Records from a data source:
......

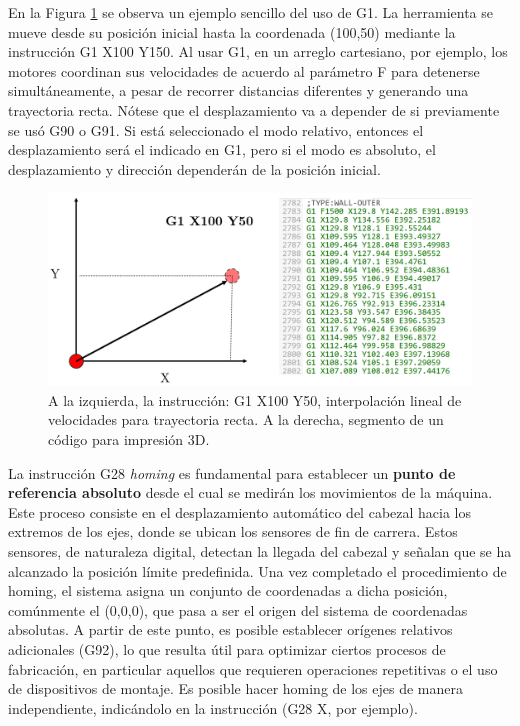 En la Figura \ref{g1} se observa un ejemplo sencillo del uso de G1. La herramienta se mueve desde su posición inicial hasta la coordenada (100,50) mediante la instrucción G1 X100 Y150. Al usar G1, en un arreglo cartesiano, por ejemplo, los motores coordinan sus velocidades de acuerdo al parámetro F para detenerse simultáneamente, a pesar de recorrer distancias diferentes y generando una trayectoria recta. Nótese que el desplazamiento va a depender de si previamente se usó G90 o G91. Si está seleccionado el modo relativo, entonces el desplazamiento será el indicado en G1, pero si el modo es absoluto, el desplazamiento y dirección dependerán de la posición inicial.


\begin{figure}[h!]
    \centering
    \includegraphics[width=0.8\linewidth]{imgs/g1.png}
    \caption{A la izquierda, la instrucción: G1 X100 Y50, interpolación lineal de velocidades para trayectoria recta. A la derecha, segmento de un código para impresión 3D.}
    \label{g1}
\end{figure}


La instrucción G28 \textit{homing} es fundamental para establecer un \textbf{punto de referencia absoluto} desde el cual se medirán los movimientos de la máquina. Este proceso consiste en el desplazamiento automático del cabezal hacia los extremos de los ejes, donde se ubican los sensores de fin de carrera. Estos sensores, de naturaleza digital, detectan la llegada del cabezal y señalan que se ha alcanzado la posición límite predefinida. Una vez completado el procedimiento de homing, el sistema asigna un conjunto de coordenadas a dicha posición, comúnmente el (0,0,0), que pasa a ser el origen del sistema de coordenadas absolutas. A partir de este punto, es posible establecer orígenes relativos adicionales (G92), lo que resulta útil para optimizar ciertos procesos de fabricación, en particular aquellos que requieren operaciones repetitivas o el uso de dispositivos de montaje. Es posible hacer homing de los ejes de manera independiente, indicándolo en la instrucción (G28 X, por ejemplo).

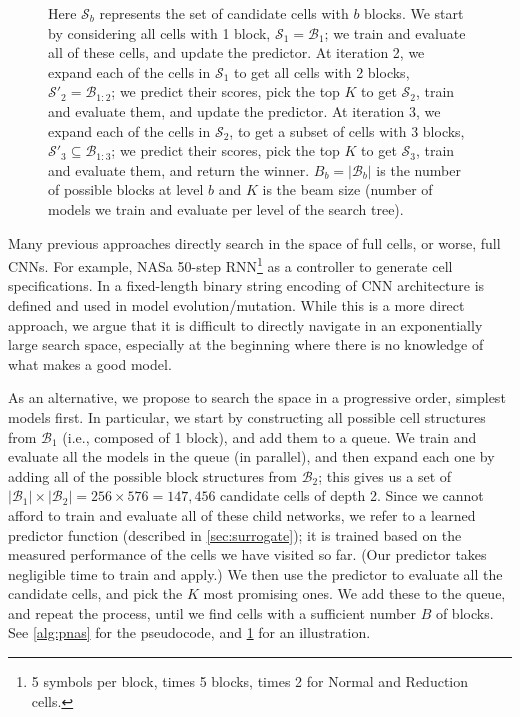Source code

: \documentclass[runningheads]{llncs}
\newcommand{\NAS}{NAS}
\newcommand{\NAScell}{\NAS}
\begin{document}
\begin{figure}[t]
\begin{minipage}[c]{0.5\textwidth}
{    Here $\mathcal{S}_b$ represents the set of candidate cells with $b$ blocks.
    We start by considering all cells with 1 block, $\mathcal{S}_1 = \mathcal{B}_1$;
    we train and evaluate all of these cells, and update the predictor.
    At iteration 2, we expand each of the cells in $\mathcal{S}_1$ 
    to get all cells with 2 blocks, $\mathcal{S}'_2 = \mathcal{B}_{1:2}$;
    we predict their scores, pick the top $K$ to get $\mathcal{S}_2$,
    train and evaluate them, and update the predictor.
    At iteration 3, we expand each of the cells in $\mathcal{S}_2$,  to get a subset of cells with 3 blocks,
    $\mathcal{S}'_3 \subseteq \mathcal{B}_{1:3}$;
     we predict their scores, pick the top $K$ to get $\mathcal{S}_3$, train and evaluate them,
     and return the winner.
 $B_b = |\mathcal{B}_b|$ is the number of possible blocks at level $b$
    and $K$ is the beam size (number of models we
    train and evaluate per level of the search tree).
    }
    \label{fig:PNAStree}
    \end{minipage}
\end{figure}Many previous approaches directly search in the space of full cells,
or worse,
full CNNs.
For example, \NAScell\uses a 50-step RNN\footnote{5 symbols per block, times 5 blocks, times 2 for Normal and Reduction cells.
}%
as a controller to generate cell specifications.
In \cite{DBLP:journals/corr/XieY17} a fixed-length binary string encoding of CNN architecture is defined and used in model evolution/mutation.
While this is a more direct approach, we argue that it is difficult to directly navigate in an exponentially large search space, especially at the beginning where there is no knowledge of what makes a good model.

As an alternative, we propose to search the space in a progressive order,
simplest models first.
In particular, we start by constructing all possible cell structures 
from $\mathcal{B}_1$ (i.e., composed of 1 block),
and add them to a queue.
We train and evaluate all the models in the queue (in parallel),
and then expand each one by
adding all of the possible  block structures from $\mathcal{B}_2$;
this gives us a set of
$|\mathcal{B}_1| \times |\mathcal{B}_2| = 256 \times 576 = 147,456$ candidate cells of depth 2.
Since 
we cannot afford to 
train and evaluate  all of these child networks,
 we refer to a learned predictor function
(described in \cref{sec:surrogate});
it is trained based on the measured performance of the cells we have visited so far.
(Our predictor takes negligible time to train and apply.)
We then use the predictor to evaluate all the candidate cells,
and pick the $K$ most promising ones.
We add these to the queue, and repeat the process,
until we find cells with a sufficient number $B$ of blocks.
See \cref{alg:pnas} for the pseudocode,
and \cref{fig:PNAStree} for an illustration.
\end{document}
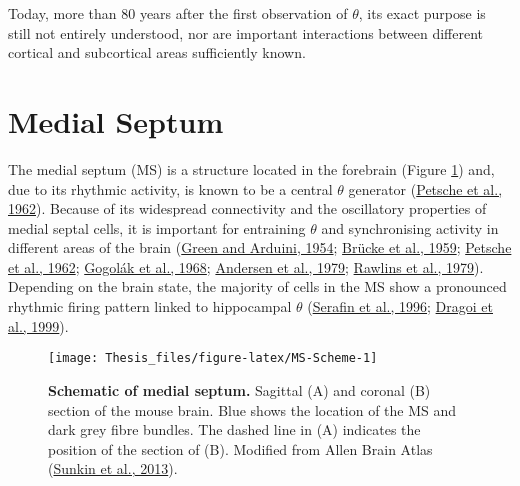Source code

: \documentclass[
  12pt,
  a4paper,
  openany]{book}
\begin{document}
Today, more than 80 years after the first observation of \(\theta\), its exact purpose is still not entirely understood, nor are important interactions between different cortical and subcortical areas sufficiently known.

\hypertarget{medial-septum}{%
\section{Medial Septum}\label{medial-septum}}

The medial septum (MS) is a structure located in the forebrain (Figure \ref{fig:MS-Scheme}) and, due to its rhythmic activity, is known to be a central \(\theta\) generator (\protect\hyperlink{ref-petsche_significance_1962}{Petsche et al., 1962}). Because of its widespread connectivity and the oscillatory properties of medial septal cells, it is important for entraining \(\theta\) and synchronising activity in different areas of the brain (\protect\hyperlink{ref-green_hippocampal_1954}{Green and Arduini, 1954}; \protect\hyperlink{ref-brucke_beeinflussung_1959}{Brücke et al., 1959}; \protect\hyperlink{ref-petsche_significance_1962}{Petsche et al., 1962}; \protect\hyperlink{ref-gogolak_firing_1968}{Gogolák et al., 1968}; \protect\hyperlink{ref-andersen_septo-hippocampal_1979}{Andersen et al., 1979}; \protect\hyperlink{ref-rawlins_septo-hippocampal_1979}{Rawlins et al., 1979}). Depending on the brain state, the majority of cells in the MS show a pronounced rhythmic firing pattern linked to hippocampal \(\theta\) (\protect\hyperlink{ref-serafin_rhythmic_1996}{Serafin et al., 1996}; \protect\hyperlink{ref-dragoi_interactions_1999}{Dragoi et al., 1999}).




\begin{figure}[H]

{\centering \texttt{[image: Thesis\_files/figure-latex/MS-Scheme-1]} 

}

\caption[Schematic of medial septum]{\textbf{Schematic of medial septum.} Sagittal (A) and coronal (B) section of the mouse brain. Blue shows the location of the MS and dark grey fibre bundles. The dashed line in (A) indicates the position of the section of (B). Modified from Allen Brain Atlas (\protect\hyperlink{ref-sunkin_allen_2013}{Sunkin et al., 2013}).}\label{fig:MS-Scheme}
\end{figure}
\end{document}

......

_WHAT THE TASK ASKS_
Go back to the records above and write them out exactly, without the pictures.

_FINISHED TASK_
 En la Figura \ref{g1} se observa un ejemplo sencillo del uso de G1. La herramienta se mueve desde su posición inicial hasta la coordenada (100,50) mediante la instrucción G1 X100 Y150. Al usar G1, en un arreglo cartesiano, por ejemplo, los motores coordinan sus velocidades de acuerdo al parámetro F para detenerse simultáneamente, a pesar de recorrer distancias diferentes y generando una trayectoria recta. Nótese que el desplazamiento va a depender de si previamente se usó G90 o G91. Si está seleccionado el modo relativo, entonces el desplazamiento será el indicado en G1, pero si el modo es absoluto, el desplazamiento y dirección dependerán de la posición inicial.


\begin{figure}[h!]
    \centering
    \includegraphics[width=0.8\linewidth]{imgs/g1.png}
    \caption{A la izquierda, la instrucción: G1 X100 Y50, interpolación lineal de velocidades para trayectoria recta. A la derecha, segmento de un código para impresión 3D.}
    \label{g1}
\end{figure}


La instrucción G28 \textit{homing} es fundamental para establecer un \textbf{punto de referencia absoluto} desde el cual se medirán los movimientos de la máquina. Este proceso consiste en el desplazamiento automático del cabezal hacia los extremos de los ejes, donde se ubican los sensores de fin de carrera. Estos sensores, de naturaleza digital, detectan la llegada del cabezal y señalan que se ha alcanzado la posición límite predefinida. Una vez completado el procedimiento de homing, el sistema asigna un conjunto de coordenadas a dicha posición, comúnmente el (0,0,0), que pasa a ser el origen del sistema de coordenadas absolutas. A partir de este punto, es posible establecer orígenes relativos adicionales (G92), lo que resulta útil para optimizar ciertos procesos de fabricación, en particular aquellos que requieren operaciones repetitivas o el uso de dispositivos de montaje. Es posible hacer homing de los ejes de manera independiente, indicándolo en la instrucción (G28 X, por ejemplo).

Source code

: \documentclass[runningheads]{llncs}
\newcommand{\NAS}{NAS}
\newcommand{\NAScell}{\NAS}
\begin{document}
\begin{figure}[t]
\begin{minipage}[c]{0.5\textwidth}
{    Here $\mathcal{S}_b$ represents the set of candidate cells with $b$ blocks.
    We start by considering all cells with 1 block, $\mathcal{S}_1 = \mathcal{B}_1$;
    we train and evaluate all of these cells, and update the predictor.
    At iteration 2, we expand each of the cells in $\mathcal{S}_1$ 
    to get all cells with 2 blocks, $\mathcal{S}'_2 = \mathcal{B}_{1:2}$;
    we predict their scores, pick the top $K$ to get $\mathcal{S}_2$,
    train and evaluate them, and update the predictor.
    At iteration 3, we expand each of the cells in $\mathcal{S}_2$,  to get a subset of cells with 3 blocks,
    $\mathcal{S}'_3 \subseteq \mathcal{B}_{1:3}$;
     we predict their scores, pick the top $K$ to get $\mathcal{S}_3$, train and evaluate them,
     and return the winner.
 $B_b = |\mathcal{B}_b|$ is the number of possible blocks at level $b$
    and $K$ is the beam size (number of models we
    train and evaluate per level of the search tree).
    }
    \label{fig:PNAStree}
    \end{minipage}
\end{figure}Many previous approaches directly search in the space of full cells,
or worse,
full CNNs.
For example, \NAScell\uses a 50-step RNN\footnote{5 symbols per block, times 5 blocks, times 2 for Normal and Reduction cells.
}%
as a controller to generate cell specifications.
In \cite{DBLP:journals/corr/XieY17} a fixed-length binary string encoding of CNN architecture is defined and used in model evolution/mutation.
While this is a more direct approach, we argue that it is difficult to directly navigate in an exponentially large search space, especially at the beginning where there is no knowledge of what makes a good model.

As an alternative, we propose to search the space in a progressive order,
simplest models first.
In particular, we start by constructing all possible cell structures 
from $\mathcal{B}_1$ (i.e., composed of 1 block),
and add them to a queue.
We train and evaluate all the models in the queue (in parallel),
and then expand each one by
adding all of the possible  block structures from $\mathcal{B}_2$;
this gives us a set of
$|\mathcal{B}_1| \times |\mathcal{B}_2| = 256 \times 576 = 147,456$ candidate cells of depth 2.
Since 
we cannot afford to 
train and evaluate  all of these child networks,
 we refer to a learned predictor function
(described in \cref{sec:surrogate});
it is trained based on the measured performance of the cells we have visited so far.
(Our predictor takes negligible time to train and apply.)
We then use the predictor to evaluate all the candidate cells,
and pick the $K$ most promising ones.
We add these to the queue, and repeat the process,
until we find cells with a sufficient number $B$ of blocks.
See \cref{alg:pnas} for the pseudocode,
and \cref{fig:PNAStree} for an illustration.
\end{document}
Source code

: \documentclass[
  12pt,
  a4paper,
  openany]{book}
\begin{document}
Today, more than 80 years after the first observation of \(\theta\), its exact purpose is still not entirely understood, nor are important interactions between different cortical and subcortical areas sufficiently known.

\hypertarget{medial-septum}{%
\section{Medial Septum}\label{medial-septum}}

The medial septum (MS) is a structure located in the forebrain (Figure \ref{fig:MS-Scheme}) and, due to its rhythmic activity, is known to be a central \(\theta\) generator (\protect\hyperlink{ref-petsche_significance_1962}{Petsche et al., 1962}). Because of its widespread connectivity and the oscillatory properties of medial septal cells, it is important for entraining \(\theta\) and synchronising activity in different areas of the brain (\protect\hyperlink{ref-green_hippocampal_1954}{Green and Arduini, 1954}; \protect\hyperlink{ref-brucke_beeinflussung_1959}{Brücke et al., 1959}; \protect\hyperlink{ref-petsche_significance_1962}{Petsche et al., 1962}; \protect\hyperlink{ref-gogolak_firing_1968}{Gogolák et al., 1968}; \protect\hyperlink{ref-andersen_septo-hippocampal_1979}{Andersen et al., 1979}; \protect\hyperlink{ref-rawlins_septo-hippocampal_1979}{Rawlins et al., 1979}). Depending on the brain state, the majority of cells in the MS show a pronounced rhythmic firing pattern linked to hippocampal \(\theta\) (\protect\hyperlink{ref-serafin_rhythmic_1996}{Serafin et al., 1996}; \protect\hyperlink{ref-dragoi_interactions_1999}{Dragoi et al., 1999}).




\begin{figure}[H]

{\centering \texttt{[image: Thesis\_files/figure-latex/MS-Scheme-1]} 

}

\caption[Schematic of medial septum]{\textbf{Schematic of medial septum.} Sagittal (A) and coronal (B) section of the mouse brain. Blue shows the location of the MS and dark grey fibre bundles. The dashed line in (A) indicates the position of the section of (B). Modified from Allen Brain Atlas (\protect\hyperlink{ref-sunkin_allen_2013}{Sunkin et al., 2013}).}\label{fig:MS-Scheme}
\end{figure}
\end{document}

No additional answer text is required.